— Task objective —
From top to bottom, return the records that follow exactly.

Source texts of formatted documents

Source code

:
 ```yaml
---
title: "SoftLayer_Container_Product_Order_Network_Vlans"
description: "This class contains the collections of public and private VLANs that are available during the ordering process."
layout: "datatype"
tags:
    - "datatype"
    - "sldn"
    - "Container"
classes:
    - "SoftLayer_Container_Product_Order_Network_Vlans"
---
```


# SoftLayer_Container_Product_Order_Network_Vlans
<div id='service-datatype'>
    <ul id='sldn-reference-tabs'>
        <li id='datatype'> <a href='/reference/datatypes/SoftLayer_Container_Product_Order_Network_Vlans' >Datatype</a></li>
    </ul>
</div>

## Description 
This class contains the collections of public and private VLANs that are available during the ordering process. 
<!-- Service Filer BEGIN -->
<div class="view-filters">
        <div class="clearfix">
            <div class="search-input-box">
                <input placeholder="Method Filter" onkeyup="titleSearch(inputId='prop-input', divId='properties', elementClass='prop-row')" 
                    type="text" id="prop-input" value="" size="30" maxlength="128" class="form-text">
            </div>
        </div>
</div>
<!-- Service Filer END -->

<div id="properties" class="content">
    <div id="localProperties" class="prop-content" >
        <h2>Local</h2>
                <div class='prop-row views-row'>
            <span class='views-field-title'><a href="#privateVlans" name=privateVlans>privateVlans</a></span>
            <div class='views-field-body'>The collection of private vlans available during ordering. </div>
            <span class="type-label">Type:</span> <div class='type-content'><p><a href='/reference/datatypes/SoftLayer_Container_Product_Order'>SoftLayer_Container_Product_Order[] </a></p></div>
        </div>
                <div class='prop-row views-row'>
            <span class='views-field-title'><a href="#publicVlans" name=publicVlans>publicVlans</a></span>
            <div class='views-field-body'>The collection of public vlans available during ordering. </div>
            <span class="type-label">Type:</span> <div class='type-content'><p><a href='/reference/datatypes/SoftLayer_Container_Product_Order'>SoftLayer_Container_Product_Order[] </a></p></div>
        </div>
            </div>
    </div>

— Answer area —
Source code

:
 ```yaml
---
title: "SoftLayer_Container_Product_Order_Network_Vlans"
description: "This class contains the collections of public and private VLANs that are available during the ordering process."
layout: "datatype"
tags:
    - "datatype"
    - "sldn"
    - "Container"
classes:
    - "SoftLayer_Container_Product_Order_Network_Vlans"
---
```


# SoftLayer_Container_Product_Order_Network_Vlans
<div id='service-datatype'>
    <ul id='sldn-reference-tabs'>
        <li id='datatype'> <a href='/reference/datatypes/SoftLayer_Container_Product_Order_Network_Vlans' >Datatype</a></li>
    </ul>
</div>

## Description 
This class contains the collections of public and private VLANs that are available during the ordering process. 
<!-- Service Filer BEGIN -->
<div class="view-filters">
        <div class="clearfix">
            <div class="search-input-box">
                <input placeholder="Method Filter" onkeyup="titleSearch(inputId='prop-input', divId='properties', elementClass='prop-row')" 
                    type="text" id="prop-input" value="" size="30" maxlength="128" class="form-text">
            </div>
        </div>
</div>
<!-- Service Filer END -->

<div id="properties" class="content">
    <div id="localProperties" class="prop-content" >
        <h2>Local</h2>
                <div class='prop-row views-row'>
            <span class='views-field-title'><a href="#privateVlans" name=privateVlans>privateVlans</a></span>
            <div class='views-field-body'>The collection of private vlans available during ordering. </div>
            <span class="type-label">Type:</span> <div class='type-content'><p><a href='/reference/datatypes/SoftLayer_Container_Product_Order'>SoftLayer_Container_Product_Order[] </a></p></div>
        </div>
                <div class='prop-row views-row'>
            <span class='views-field-title'><a href="#publicVlans" name=publicVlans>publicVlans</a></span>
            <div class='views-field-body'>The collection of public vlans available during ordering. </div>
            <span class="type-label">Type:</span> <div class='type-content'><p><a href='/reference/datatypes/SoftLayer_Container_Product_Order'>SoftLayer_Container_Product_Order[] </a></p></div>
        </div>
            </div>
    </div>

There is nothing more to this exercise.